Source : DG agri - Milk package implementation - 22 mai 2015

La situation est encore plus diverse s'agissant des OP. Les OP reconnues dans le secteur laitier existent dans neuf États. Dans quatre d'entre eux, les OP ont un pouvoir de négociation des contrats. Les pays ont imposé un nombre minimum d'éleveurs pour constituer une OP mais dans une très large fourchette (de 5 à 200 éleveurs minimum - en France). La liste s'établit comme suit.

Nombre et importance des OP dans les États membres

OP avec pouvoir de négociation des contrats

OP sans pouvoir de négociation des contrats

Pays

CZ

DE

ES

FR

BE

IT

HR

PT

UK

Nombre d'OP

8

143

7

47

2

32

1

1

1

% de lait couvert par les OP

37 %

36 %

12 %

17 %

Source : DG agri - Milk package implementation - 22 mai 2015

En France, la situation est plutôt singulière, voire paradoxale.

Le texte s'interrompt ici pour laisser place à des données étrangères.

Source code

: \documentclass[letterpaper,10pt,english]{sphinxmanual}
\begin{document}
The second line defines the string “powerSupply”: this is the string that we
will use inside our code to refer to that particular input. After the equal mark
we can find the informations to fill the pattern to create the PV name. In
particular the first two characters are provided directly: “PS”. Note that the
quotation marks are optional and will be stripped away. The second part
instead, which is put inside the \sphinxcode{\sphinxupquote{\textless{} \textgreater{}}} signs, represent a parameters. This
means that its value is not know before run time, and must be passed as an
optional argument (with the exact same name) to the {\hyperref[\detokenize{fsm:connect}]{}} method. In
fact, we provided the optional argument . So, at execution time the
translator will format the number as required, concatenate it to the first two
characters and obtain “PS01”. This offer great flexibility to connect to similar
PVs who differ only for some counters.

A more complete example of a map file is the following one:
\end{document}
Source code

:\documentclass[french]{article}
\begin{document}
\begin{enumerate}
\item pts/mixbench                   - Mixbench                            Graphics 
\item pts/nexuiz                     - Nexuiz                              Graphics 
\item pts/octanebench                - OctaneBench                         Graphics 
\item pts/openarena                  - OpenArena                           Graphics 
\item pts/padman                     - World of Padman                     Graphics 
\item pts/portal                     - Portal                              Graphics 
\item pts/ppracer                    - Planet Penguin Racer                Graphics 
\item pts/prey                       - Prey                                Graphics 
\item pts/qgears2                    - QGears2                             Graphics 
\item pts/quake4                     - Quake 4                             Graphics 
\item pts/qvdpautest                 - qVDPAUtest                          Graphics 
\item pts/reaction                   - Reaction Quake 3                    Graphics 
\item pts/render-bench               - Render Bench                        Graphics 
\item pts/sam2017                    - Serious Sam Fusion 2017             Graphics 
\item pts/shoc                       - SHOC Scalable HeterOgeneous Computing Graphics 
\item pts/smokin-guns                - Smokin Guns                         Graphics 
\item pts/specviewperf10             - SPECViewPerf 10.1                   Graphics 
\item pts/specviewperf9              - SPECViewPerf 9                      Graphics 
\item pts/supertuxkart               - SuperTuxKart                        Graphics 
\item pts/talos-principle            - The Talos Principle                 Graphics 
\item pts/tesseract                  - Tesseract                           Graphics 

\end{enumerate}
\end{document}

D'une façon générale, les observateurs de la Commission considèrent que « le Paquet lait a été construit sur mesure pour les Français. Mais une fois terminé, les Français n'ont pas revêtu le costume ». La mise en place des OP n'a pas rencontré le succès attendu. Après un démarrage poussif faisant craindre un échec du dispositif 27 ( * ) , les OP se sont mises en place. La situation est désormais qualifiée d'acceptable.

Le bilan dressé par le ministère est le suivant : On compte 50 OP en avril 2015 soit 18 % de la production de lait nationale. Les trois quarts sont des OP organisées par l'acheteur (dites « OP maison »). La taille est très variable, entre 6 et 1 500 producteurs (OP Val de Loire). Le potentiel serait de 120 OP. « Sur 12 000 producteurs lactaliens , 5 000 seulement seraient en OP », estime les Jeunes agriculteurs 28 ( * ) . Les OP recouvrent en moyenne 90 millions de litres soit 4,5 milliards de litres sur une production totale de 25 milliards de litres mais la production éligible du secteur non coopératif n'est que de 45 % du total Ainsi les OP recouvrent environ 40 % de la production éligible.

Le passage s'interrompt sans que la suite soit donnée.